Reflexiones de las Buenas Nuevas:
Haciendo que las escrituras sean significativas
para tu vida diaria.
por Terry Modica

«Les mostraré cómo es alguien que viene a mí, escucha mis palabras y las pone en práctica. Esa persona es como un hombre que construye una casa: cavó profundamente y puso los cimientos sobre la roca. Cuando llegó la inundación, el río golpeó contra aquella casa, pero no pudo sacudirla porque estaba bien construida». (Lucas 6, 47-48)
Reflexión de las Buenas Nuevas para:
Sábado de la 23ra. Semana del Tiempo Ordinario
Septiembre 12, 2026
Lecturas de hoy:
1 Corintios 10, 14-22
Salmo 115, 12-13.17-18
Lucas 6, 43-49
bible.usccb.org/es/bible/lecturas/091226.cfm
Cómo permanecer profundamente arraigados en Cristo
La analogía de Jesús sobre la inundación en la lectura del Evangelio de hoy me recuerda las veces que los huracanes inundaron mi jardín. Puedo imaginar a Jesús caminando conmigo después de la tormenta para ver los daños que causó en los árboles. Él señala un árbol alto que todavía sigue en pie y me dice: «Ese árbol representa al hombre que tiene raíces profundas. Llegaron los vientos del huracán y, sin embargo, el árbol permaneció en pie. Los que no escuchan mis palabras ni las ponen en práctica son como los árboles que cayeron. Aunque crean en mí, si no están profundamente arraigados en mí, la tormenta terminará derribándolos».
Luego señala un árbol grande que ha caído y que, al desplomarse, dañó todos los árboles con los que entró en contacto. Y me dice: «Ten cuidado con las personas que te rodean. Cuando un amigo que no me conoce cae estrepitosamente, puede arrastrarte consigo, a menos que estés profundamente arraigado en mí. Aun así, ese amigo te hará daño».
Jesús nos explica lo que significa estar bien afianzados y profundamente arraigados: escuchamos sus palabras (esto nos da raíces) y las ponemos en práctica (esto hace que nuestras raíces vayan más profundo).

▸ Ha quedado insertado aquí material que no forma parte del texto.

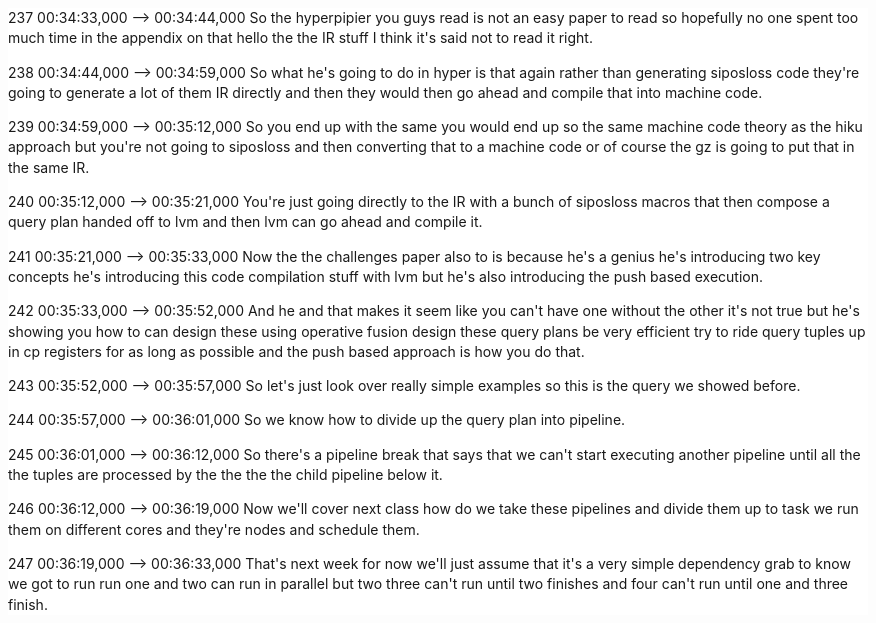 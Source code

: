 237
00:34:33,000 --> 00:34:44,000
So the hyperpipier you guys read is not an easy paper to read so hopefully no one spent too much time in the appendix on that hello the the IR stuff I think it's said not to read it right.

238
00:34:44,000 --> 00:34:59,000
So what he's going to do in hyper is that again rather than generating siposloss code they're going to generate a lot of them IR directly and then they would then go ahead and compile that into machine code.

239
00:34:59,000 --> 00:35:12,000
So you end up with the same you would end up so the same machine code theory as the hiku approach but you're not going to siposloss and then converting that to a machine code or of course the gz is going to put that in the same IR.

240
00:35:12,000 --> 00:35:21,000
You're just going directly to the IR with a bunch of siposloss macros that then compose a query plan handed off to lvm and then lvm can go ahead and compile it.

241
00:35:21,000 --> 00:35:33,000
Now the the challenges paper also to is because he's a genius he's introducing two key concepts he's introducing this code compilation stuff with lvm but he's also introducing the push based execution.

242
00:35:33,000 --> 00:35:52,000
And he and that makes it seem like you can't have one without the other it's not true but he's showing you how to can design these using operative fusion design these query plans be very efficient try to ride query tuples up in cp registers for as long as possible and the push based approach is how you do that.

243
00:35:52,000 --> 00:35:57,000
So let's just look over really simple examples so this is the query we showed before.

244
00:35:57,000 --> 00:36:01,000
So we know how to divide up the query plan into pipeline.

245
00:36:01,000 --> 00:36:12,000
So there's a pipeline break that says that we can't start executing another pipeline until all the the tuples are processed by the the the the child pipeline below it.

246
00:36:12,000 --> 00:36:19,000
Now we'll cover next class how do we take these pipelines and divide them up to task we run them on different cores and they're nodes and schedule them.

247
00:36:19,000 --> 00:36:33,000
That's next week for now we'll just assume that it's a very simple dependency grab to know we got to run run one and two can run in parallel but two three can't run until two finishes and four can't run until one and three finish.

¿Por qué poner en práctica la Palabra profundiza nuestra fe? Porque no llegamos a comprender plenamente lo que Jesús nos enseña hasta que ponemos en práctica lo que Él nos enseña. Escuchar (o leer su Palabra) hace que el conocimiento entre en nuestra mente. Poner en práctica lo que hemos aprendido hace que ese conocimiento pase a nuestro corazón.
Considera por qué a algunas personas les resulta tan fácil rechazar las enseñanzas morales de la Iglesia. Si prefieren creer lo que el mundo enseña, por ejemplo, sobre el matrimonio, los métodos anticonceptivos, las relaciones homosexuales y la transexualidad, es porque todavía no han alcanzado el nivel de comprensión que surge de poner en práctica la verdad.
Tal vez la enseñanza de Jesús que más te cuesta es el perdón. Él nos enseñó, con sus palabras y con su ejemplo, que debemos perdonar a todos los que han pecado contra nosotros, incluso a los peores. Pero esto puede parecernos imposible, especialmente cuando esas personas no se arrepienten ni sienten remordimiento.
Es cuando hacemos lo que Jesús nos dice que hagamos, pidiéndole a Dios que los perdone, que experimentamos la paz que surge al dejar atrás nuestro enojo. Puede tratarse de un enojo justo, pero si no perdonamos, nos mantiene atrapados en la angustia. Al poner en práctica la Palabra, finalmente comprendemos que ella nos sana. Recuperamos la libertad de vivir sin estar encadenados a la persona que nos hizo daño.
Así es como permanecemos profundamente arraigados en Cristo. Ponemos en práctica la Palabra, y esa práctica nos sana. Ponemos en práctica la Palabra, y aprendemos a través de ella.